Question

The sum of number of unpaired electrons in each of the following species is

$B_2$, XeF, $[Fe(H_2O)_5(NO)]SO_4$, $K_3CrO_8$, $Ba(O_2)_2$

Answer 1

5

Answer 2

The sum of the number of unpaired electrons in each of the given species is calculated as follows:

1. $B_2$: Boron ($Z=5$) has electronic configuration $1s^2 2s^2 2p^1$. $B_2$ molecule has a total of $2 \times 3 = 6$ valence electrons. According to Molecular Orbital Theory, the order of filling MOs for $B_2$ is $\sigma_{2s} < \sigma^*_{2s} < \pi_{2p} < \sigma_{2p}$. The 6 valence electrons fill the MOs as $(\sigma_{2s})^2 (\sigma^*_{2s})^2 (\pi_{2p})^2$. The $\pi_{2p}$ molecular orbitals are degenerate. According to Hund's rule, the two electrons in the $\pi_{2p}$ orbitals occupy the two degenerate orbitals singly. Thus, there are 2 unpaired electrons in $B_2$.

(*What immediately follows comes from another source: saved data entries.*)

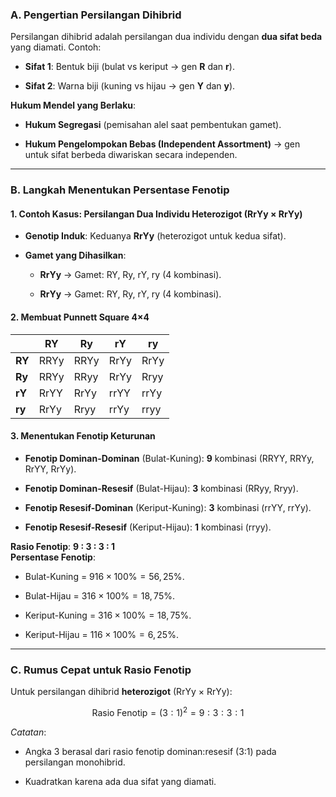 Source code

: ### **A. Pengertian Persilangan Dihibrid**

Persilangan dihibrid adalah persilangan dua individu dengan **dua sifat beda** yang diamati. Contoh:

- **Sifat 1**: Bentuk biji (bulat vs keriput → gen **R** dan **r**).
    
- **Sifat 2**: Warna biji (kuning vs hijau → gen **Y** dan **y**).
    

**Hukum Mendel yang Berlaku**:

- **Hukum Segregasi** (pemisahan alel saat pembentukan gamet).
    
- **Hukum Pengelompokan Bebas (Independent Assortment)** → gen untuk sifat berbeda diwariskan secara independen.
    

---

### **B. Langkah Menentukan Persentase Fenotip**

#### **1. Contoh Kasus**: Persilangan Dua Individu Heterozigot (RrYy × RrYy)

- **Genotip Induk**: Keduanya **RrYy** (heterozigot untuk kedua sifat).
    
- **Gamet yang Dihasilkan**:
    
    - **RrYy** → Gamet: RY, Ry, rY, ry (4 kombinasi).
        
    - **RrYy** → Gamet: RY, Ry, rY, ry (4 kombinasi).
        

#### **2. Membuat Punnett Square 4×4**

|        | **RY** | **Ry** | **rY** | **ry** |
| ------ | ------ | ------ | ------ | ------ |
| **RY** | RRYy   | RRYy   | RrYy   | RrYy   |
| **Ry** | RRYy   | RRyy   | RrYy   | Rryy   |
| **rY** | RrYY   | RrYy   | rrYY   | rrYy   |
| **ry** | RrYy   | Rryy   | rrYy   | rryy   |
 
 #### **3. Menentukan Fenotip Keturunan**

- **Fenotip Dominan-Dominan** (Bulat-Kuning): **9** kombinasi (RRYY, RRYy, RrYY, RrYy).
    
- **Fenotip Dominan-Resesif** (Bulat-Hijau): **3** kombinasi (RRyy, Rryy).
    
- **Fenotip Resesif-Dominan** (Keriput-Kuning): **3** kombinasi (rrYY, rrYy).
    
- **Fenotip Resesif-Resesif** (Keriput-Hijau): **1** kombinasi (rryy).
    

**Rasio Fenotip**: **9 : 3 : 3 : 1**  
**Persentase Fenotip**:

- Bulat-Kuning = $916×100\%=56,25\%$.
    
- Bulat-Hijau = $316×100\%=18,75\%$.
    
- Keriput-Kuning = $316×100\%=18,75\%$.
    
- Keriput-Hijau = $116×100\%=6,25\%$.
    

---

### **C. Rumus Cepat untuk Rasio Fenotip**

Untuk persilangan dihibrid **heterozigot** (RrYy × RrYy):

$$\text{Rasio Fenotip} = (3:1)^2 = 9:3:3:1$$

_Catatan_:

- Angka 3 berasal dari rasio fenotip dominan:resesif (3:1) pada persilangan monohibrid.
    
- Kuadratkan karena ada dua sifat yang diamati. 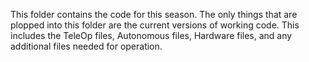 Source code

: This folder contains the code for this season. The only things that are plopped into this folder are the current versions of working code. This includes the TeleOp files, Autonomous files, Hardware files, and any additional files needed for operation.
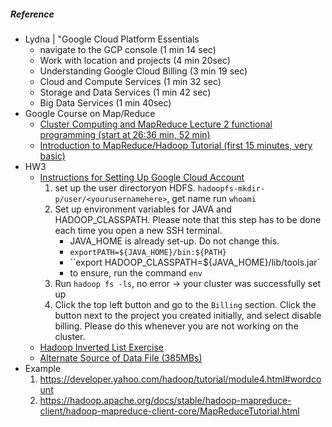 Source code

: ##### Reference

- Lydna | "Google Cloud Platform Essentials
  - navigate to the GCP console (1 min 14 sec)
  - Work with location and projects (4 min 20sec)
  - Understanding Google Cloud Billing (3 min 19 sec)
  - Cloud and Compute Services (1 min 32 sec)
  - Storage and Data Services (1 min 42 sec)
  - Big Data Services (1 min 40sec)
- Google Course on Map/Reduce
  - [Cluster Computing and MapReduce Lecture 2 functional programming (start at 26:36 min, 52 min)](https://www.youtube.com/watch?v=-vD6PUdf3Js)
  - [Introduction to MapReduce/Hadoop Tutorial (first 15 minutes, very basic)](https://www.youtube.com/watch?v=fHWXRxB3UqU) 
- HW3
  - [Instructions for Setting Up Google Cloud Account](http://www-scf.usc.edu/~csci572/2018Spring/hw3/Google_Cloud_Platform.pdf)
    1. set up the user directoryon HDFS. `hadoopfs-mkdir-p/user/<yourusernamehere>`, get name run  `whoami`
    2. Set up environment variables for JAVA and HADOOP_CLASSPATH. Please note that this step has to be done each time you open a new SSH terminal.
       - JAVA_HOME is already set-up. Do not change this.
       - `exportPATH=${JAVA_HOME}/bin:${PATH}`
       - ``export HADOOP_CLASSPATH=${JAVA_HOME}/lib/tools.jar`
       - to ensure, run the command `env`
    3. Run `hadoop fs -ls`, no error ->  your cluster was successfully set up
    4. Click the top left button and go to the `Billing` section. Click the button next to the project you created initially, and select disable billing. Please do this whenever you are not working on the cluster.
  - [Hadoop Inverted List Exercise](http://www-scf.usc.edu/~csci572/2018Spring/hw3/HadoopExercise.pdf)
  - [Alternate Source of Data File (385MBs)](http://www-scf.usc.edu/~csci572/2018Spring/hw3/DATA.zip)
- Example
  1. https://developer.yahoo.com/hadoop/tutorial/module4.html#wordcount
  2. https://hadoop.apache.org/docs/stable/hadoop-mapreduce-client/hadoop-mapreduce-client-core/MapReduceTutorial.html


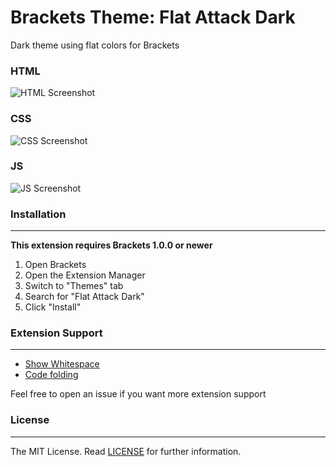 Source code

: # Brackets Theme: Flat Attack Dark

Dark theme using flat colors for Brackets

### HTML
![HTML Screenshot](https://github.com/ostranme/flat-attack-dark/blob/master/screenshots/html.png)

### CSS
![CSS Screenshot](https://github.com/ostranme/flat-attack-dark/blob/master/screenshots/css.png)

### JS
![JS Screenshot](https://github.com/ostranme/flat-attack-dark/blob/master/screenshots/js.png)

### Installation
---
**This extension requires Brackets 1.0.0 or newer**

1. Open Brackets
2. Open the Extension Manager
3. Switch to "Themes" tab
4. Search for "Flat Attack Dark"
5. Click "Install"

### Extension Support
---
- [Show Whitespace](https://github.com/DennisKehrig/brackets-show-whitespace)
- [Code folding](https://github.com/thehogfather/brackets-code-folding)

Feel free to open an issue if you want more extension support

### License
---

The MIT License. Read [LICENSE](LICENSE) for further information.
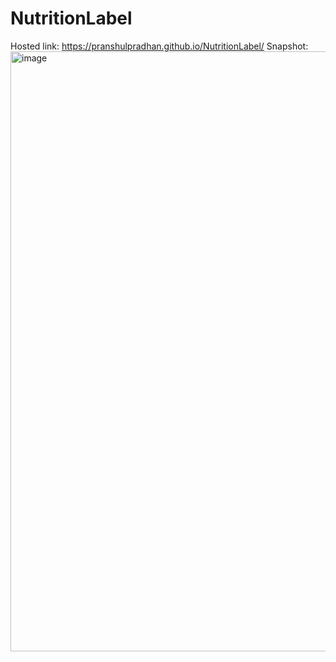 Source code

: # NutritionLabel
Hosted link: https://pranshulpradhan.github.io/NutritionLabel/
Snapshot:
<img width="960" alt="image" src="https://github.com/pranshulpradhan/NutritionLabel/assets/139995434/e7fd0413-dafa-47a1-aa1e-ac1717252e3f">
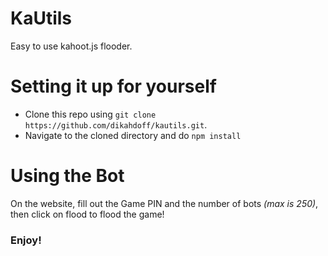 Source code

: # KaUtils
Easy to use kahoot.js flooder.

# Setting it up for yourself
- Clone this repo using `git clone https://github.com/dikahdoff/kautils.git`.
- Navigate to the cloned directory and do `npm install`
# Using the Bot
On the website, fill out the Game PIN and the number of bots *(max is 250)*, then click on flood to flood the game!
### Enjoy!
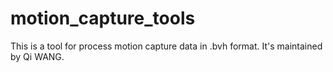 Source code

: # motion_capture_tools
This is a tool for process motion capture data in .bvh format. 
It's maintained by Qi WANG. 
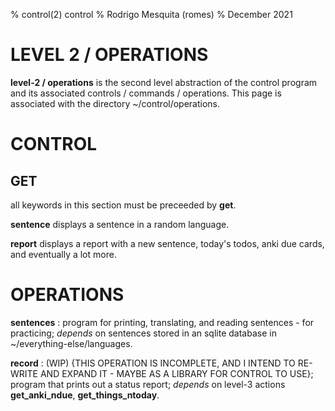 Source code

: % control(2) control
% Rodrigo Mesquita (romes)
% December 2021

# LEVEL 2 / OPERATIONS

**level-2 / operations** is the second level abstraction of the control program and its associated controls / commands / operations. This page is associated with the directory ~/control/operations.

# CONTROL

## GET

all keywords in this section must be preceeded by **get**.

**sentence** displays a sentence in a random language.

**report** displays a report with a new sentence, today's todos, anki due cards, and eventually a lot more.

# OPERATIONS

**sentences**
: program for printing, translating, and reading sentences - for practicing; *depends* on sentences stored in an sqlite database in ~/everything-else/languages.

**record**
: (WIP) {THIS OPERATION IS INCOMPLETE, AND I INTEND TO RE-WRITE AND EXPAND IT - MAYBE AS A LIBRARY FOR CONTROL TO USE}; program that prints out a status report; *depends* on level-3 actions **get_anki_ndue**, **get_things_ntoday**.
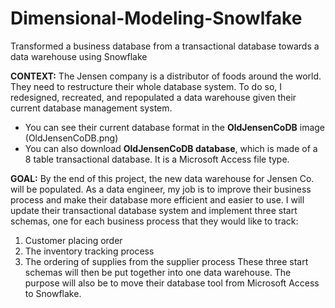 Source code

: # Dimensional-Modeling-Snowlfake
Transformed a business database from a transactional database towards a data warehouse using Snowflake

**CONTEXT:**
The Jensen company is a distributor of foods around the world. They need to restructure their whole database system. To do so, I redesigned, recreated, and repopulated a data warehouse given their current database management system.
  - You can see their current database format in the **OldJensenCoDB** image (OldJensenCoDB.png)
  - You can also download **OldJensenCoDB database**, which is made of a 8 table transactional database. It is a Microsoft Access file type.

**GOAL:**
By the end of this project, the new data warehouse for Jensen Co. will be populated. As a data engineer, my job is to improve their business process and make their database more efficient and easier to use.
I will update their transactional database system and implement three start schemas, one for each business process that they would like to track:
1. Customer placing order
2. The inventory tracking process
3. The ordering of supplies from the supplier process
These three start schemas will then be put together into one data warehouse.
The purpose will also be to move their database tool from Microsoft Access to Snowflake.
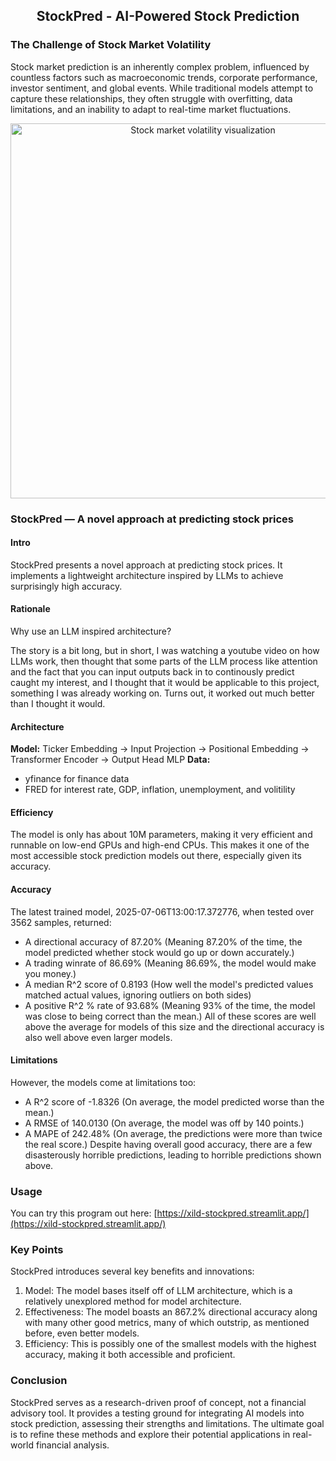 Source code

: <center>

## StockPred - AI-Powered Stock Prediction

</center>

### The Challenge of Stock Market Volatility

Stock market prediction is an inherently complex problem, influenced by countless factors such as macroeconomic trends, corporate performance, investor sentiment, and global events. While traditional models attempt to capture these relationships, they often struggle with overfitting, data limitations, and an inability to adapt to real-time market fluctuations.

<center> 

<img src="static/imgs/market_volatility.png" alt="Stock market volatility visualization" width="600"> 

</center>

### StockPred — A novel approach at predicting stock prices

#### Intro
StockPred presents a novel approach at predicting stock prices. It implements a lightweight architecture inspired by LLMs to achieve surprisingly high accuracy.

#### Rationale
Why use an LLM inspired architecture?

The story is a bit long, but in short, I was watching a youtube video on how LLMs work, then thought that some parts of the LLM process like attention and the fact that you can input outputs back in to continously predict caught my interest, and I thought that it would be applicable to this project, something I was already working on. Turns out, it worked out much better than I thought it would.
#### Architecture
**Model:**
Ticker Embedding -> Input Projection -> Positional Embedding -> Transformer Encoder -> Output Head MLP
**Data:**
- yfinance for finance data
- FRED for interest rate, GDP, inflation, unemployment, and volitility
#### Efficiency
The model is only has about 10M parameters, making it very efficient and runnable on low-end GPUs and high-end CPUs. This makes it one of the most accessible stock prediction models out there, especially given its accuracy.
#### Accuracy
The latest trained model, 2025-07-06T13:00:17.372776, when tested over 3562 samples, returned:
- A directional accuracy of 87.20% (Meaning 87.20% of the time, the model predicted whether stock would go up or down accurately.)
- A trading winrate of 86.69% (Meaning 86.69%, the model would make you money.)
- A median R^2 score of 0.8193 (How well the model's predicted values matched actual values, ignoring outliers on both sides)
- A positive R^2 % rate of 93.68% (Meaning 93% of the time, the model was close to being correct than the mean.)
All of these scores are well above the average for models of this size and the directional accuracy is also well above even larger models.
#### Limitations
However, the models come at limitations too:
- A R^2 score of -1.8326 (On average, the model predicted worse than the mean.)
- A RMSE of 140.0130 (On average, the model was off by 140 points.)
- A MAPE of 242.48% (On average, the predictions were more than twice the real score.)
Despite having overall good accuracy, there are a few disasterously horrible predictions, leading to horrible predictions shown above. 
### Usage
You can try this program out here: [https://xild-stockpred.streamlit.app/](https://xild-stockpred.streamlit.app/)

### Key Points
StockPred introduces several key benefits and innovations:

1. Model: The model bases itself off of LLM architecture, which is a relatively unexplored method for model architecture.
2. Effectiveness: The model boasts an 867.2% directional accuracy along with many other good metrics, many of which outstrip, as mentioned before, even better models.
3. Efficiency: This is possibly one of the smallest models with the highest accuracy, making it both accessible and proficient.

### Conclusion

StockPred serves as a research-driven proof of concept, not a financial advisory tool. It provides a testing ground for integrating AI models into stock prediction, assessing their strengths and limitations. The ultimate goal is to refine these methods and explore their potential applications in real-world financial analysis.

2. XeF: Xenon ($Z=54$) has 8 valence electrons. Fluorine ($Z=9$) has 7 valence electrons. The XeF molecule has a total of $8 + 7 = 15$ valence electrons. With an odd number of electrons, XeF is a radical and must have at least one unpaired electron. The most common representation of XeF radical shows an unpaired electron on the Xe atom. Thus, there is 1 unpaired electron in XeF.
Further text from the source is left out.